Boris Johnson has long made clear that he wants to strike a post-Brexit deal similar to the one the EU has with Canada.
In a speech in London on Monday, the prime minister is expected to map out his demands for the upcoming negotiations with Brussels and confirm he is seeking to mirror the Canada free-trade agreement, according to the Times.
POLITICO guides you through the main questions surrounding such a deal.
Why didn’t anyone think of this before?
They did.
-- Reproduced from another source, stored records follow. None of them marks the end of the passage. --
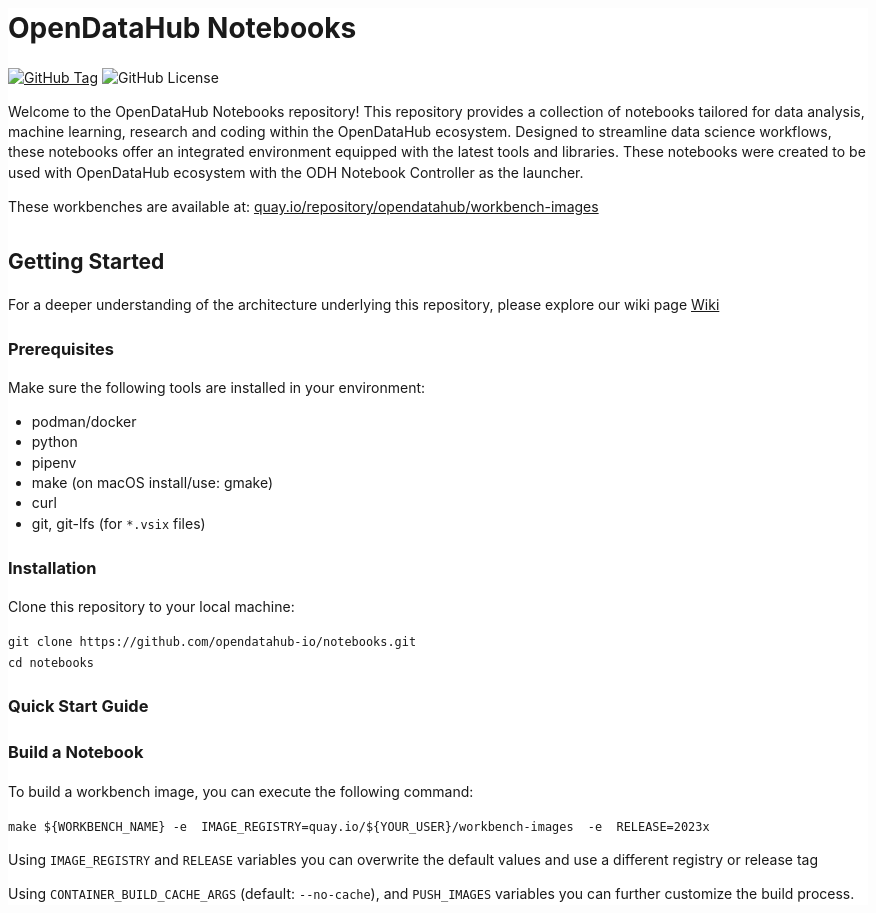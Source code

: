 # OpenDataHub Notebooks

[![GitHub Tag](https://img.shields.io/github/v/tag/opendatahub-io/notebooks?style=plastic)](https://github.com/opendatahub-io/notebooks/releases)
![GitHub License](https://img.shields.io/github/license/opendatahub-io/notebooks)


Welcome to the OpenDataHub Notebooks repository! This repository provides a collection of notebooks tailored for data analysis, machine learning, research and coding within the OpenDataHub ecosystem. Designed to streamline data science workflows, these notebooks offer an integrated environment equipped with the latest tools and libraries. These notebooks were created to be used with OpenDataHub ecosystem with the ODH Notebook Controller as the launcher.

These workbenches are available at: [quay.io/repository/opendatahub/workbench-images](https://quay.io/repository/opendatahub/workbench-images)

## Getting Started
For a deeper understanding of the architecture underlying this repository, please explore our wiki page [Wiki](https://github.com/opendatahub-io/notebooks/wiki/Workbenches)

### Prerequisites
Make sure the following tools are installed in your environment:
 - podman/docker
 - python
 - pipenv
 - make (on macOS install/use: gmake)
 - curl
 - git, git-lfs (for `*.vsix` files)

### Installation
Clone this repository to your local machine:

```shell
git clone https://github.com/opendatahub-io/notebooks.git
cd notebooks
```

### Quick Start Guide

### Build a Notebook

To build a workbench image, you can execute the following command:

```shell
make ${WORKBENCH_NAME} -e  IMAGE_REGISTRY=quay.io/${YOUR_USER}/workbench-images  -e  RELEASE=2023x
```

Using  `IMAGE_REGISTRY` and `RELEASE` variables you can overwrite the default values and use a different registry or release tag

Using `CONTAINER_BUILD_CACHE_ARGS` (default: `--no-cache`), and `PUSH_IMAGES` variables you can further customize the build process.
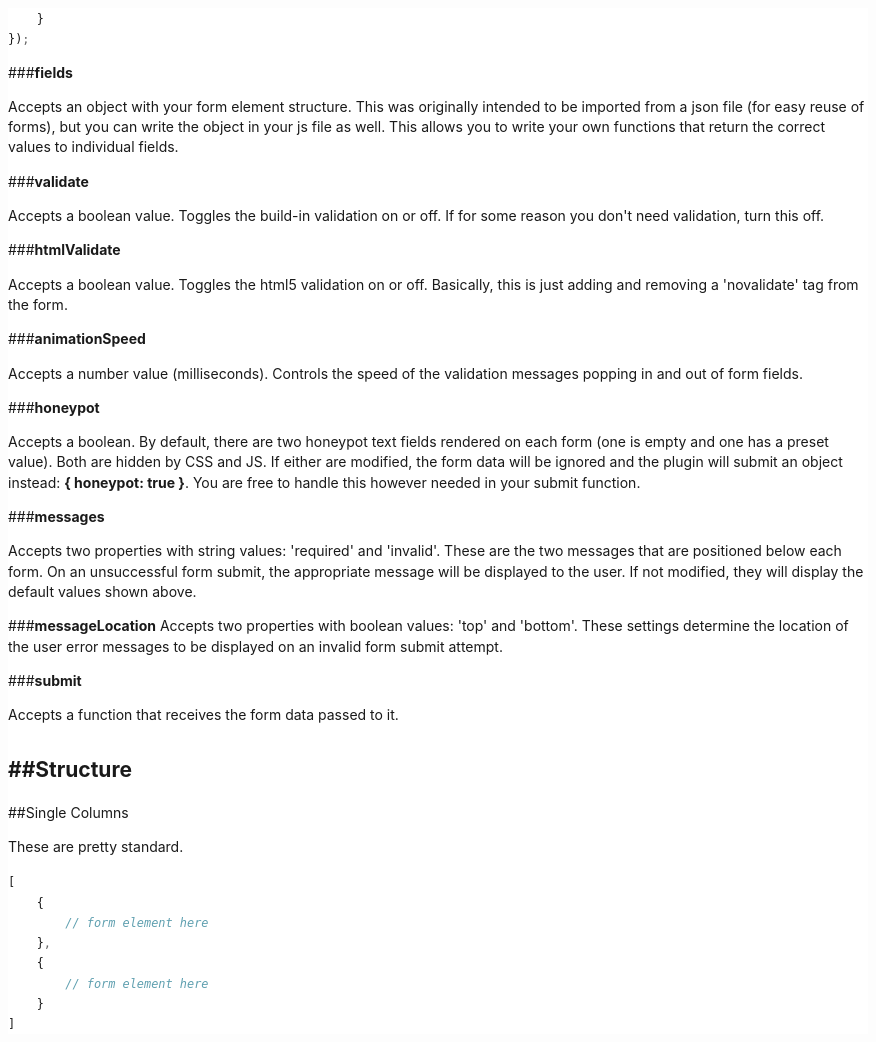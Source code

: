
 ```javascript
    }
});
```

###**fields**

 Accepts an object with your form element structure. This was originally intended to be imported from a json file (for easy reuse of forms), but you can write the object in your js file as well. This allows you to write your own functions that return the correct values to individual fields.
 
###**validate**
 
 Accepts a boolean value. Toggles the build-in validation on or off. If for some reason you don't need validation, turn this off.
 
###**htmlValidate**
 
 Accepts a boolean value. Toggles the html5 validation on or off. Basically, this is just adding and removing a 'novalidate' tag from the form.
 
###**animationSpeed**
 
 Accepts a number value (milliseconds). Controls the speed of the validation messages popping in and out of form fields.
 
###**honeypot**
 
 Accepts a boolean. By default, there are two honeypot text fields rendered on each form (one is empty and one has a preset value). Both are hidden by CSS and JS. If either are modified, the form data will be ignored and the plugin will submit an object instead: **{ honeypot: true }**. You are free to handle this however needed in your submit function.
 
###**messages**
 
 Accepts two properties with string values: 'required' and 'invalid'. These are the two messages that are positioned below each form. On an unsuccessful form submit, the appropriate message will be displayed to the user. If not modified, they will display the default values shown above.
 
###**messageLocation**
 Accepts two properties with boolean values: 'top' and 'bottom'. These settings determine the location of the user error messages to be displayed on an invalid form submit attempt.
 
###**submit**
 
 Accepts a function that receives the form data passed to it.
 
##Structure 
 ---

##Single Columns

These are pretty standard.

```javascript
[
    {
        // form element here   
    },
    {
        // form element here
    }
]
```

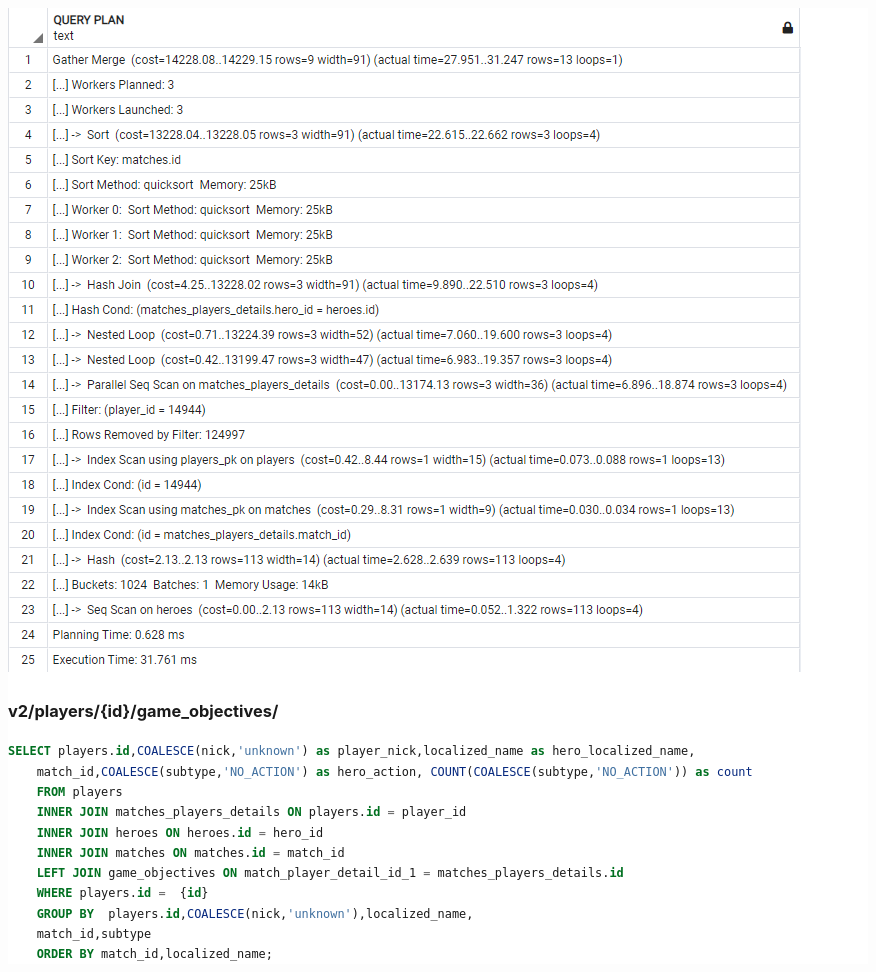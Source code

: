![gameExp_orm](./docs/gameExp_orm.png "gameExp_orm")

### v2/players/{id}/game_objectives/

```sql
SELECT players.id,COALESCE(nick,'unknown') as player_nick,localized_name as hero_localized_name,
    match_id,COALESCE(subtype,'NO_ACTION') as hero_action, COUNT(COALESCE(subtype,'NO_ACTION')) as count
    FROM players
    INNER JOIN matches_players_details ON players.id = player_id
    INNER JOIN heroes ON heroes.id = hero_id
    INNER JOIN matches ON matches.id = match_id
    LEFT JOIN game_objectives ON match_player_detail_id_1 = matches_players_details.id
    WHERE players.id =  {id}
    GROUP BY  players.id,COALESCE(nick,'unknown'),localized_name,
    match_id,subtype
    ORDER BY match_id,localized_name;
```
On the European side, EU Brexit chief negotiator Michel Barnier offered Canada as a scenario in the now-famous “Barnier slides” of 2017. When all the options that transgressed Britain’s red lines (e.g. free movement) were put aside, Canada was pretty much the only model left.
Johnson has stressed several times that he’s looking for a “super Canada-plus” agreement with the EU rather than a closer economic partnership. “When they say Canada, they don’t mean literally Canada. They mean an equivalent balance of access and obligation,” Sam Lowe, a senior research fellow at the Centre for European Reform, said.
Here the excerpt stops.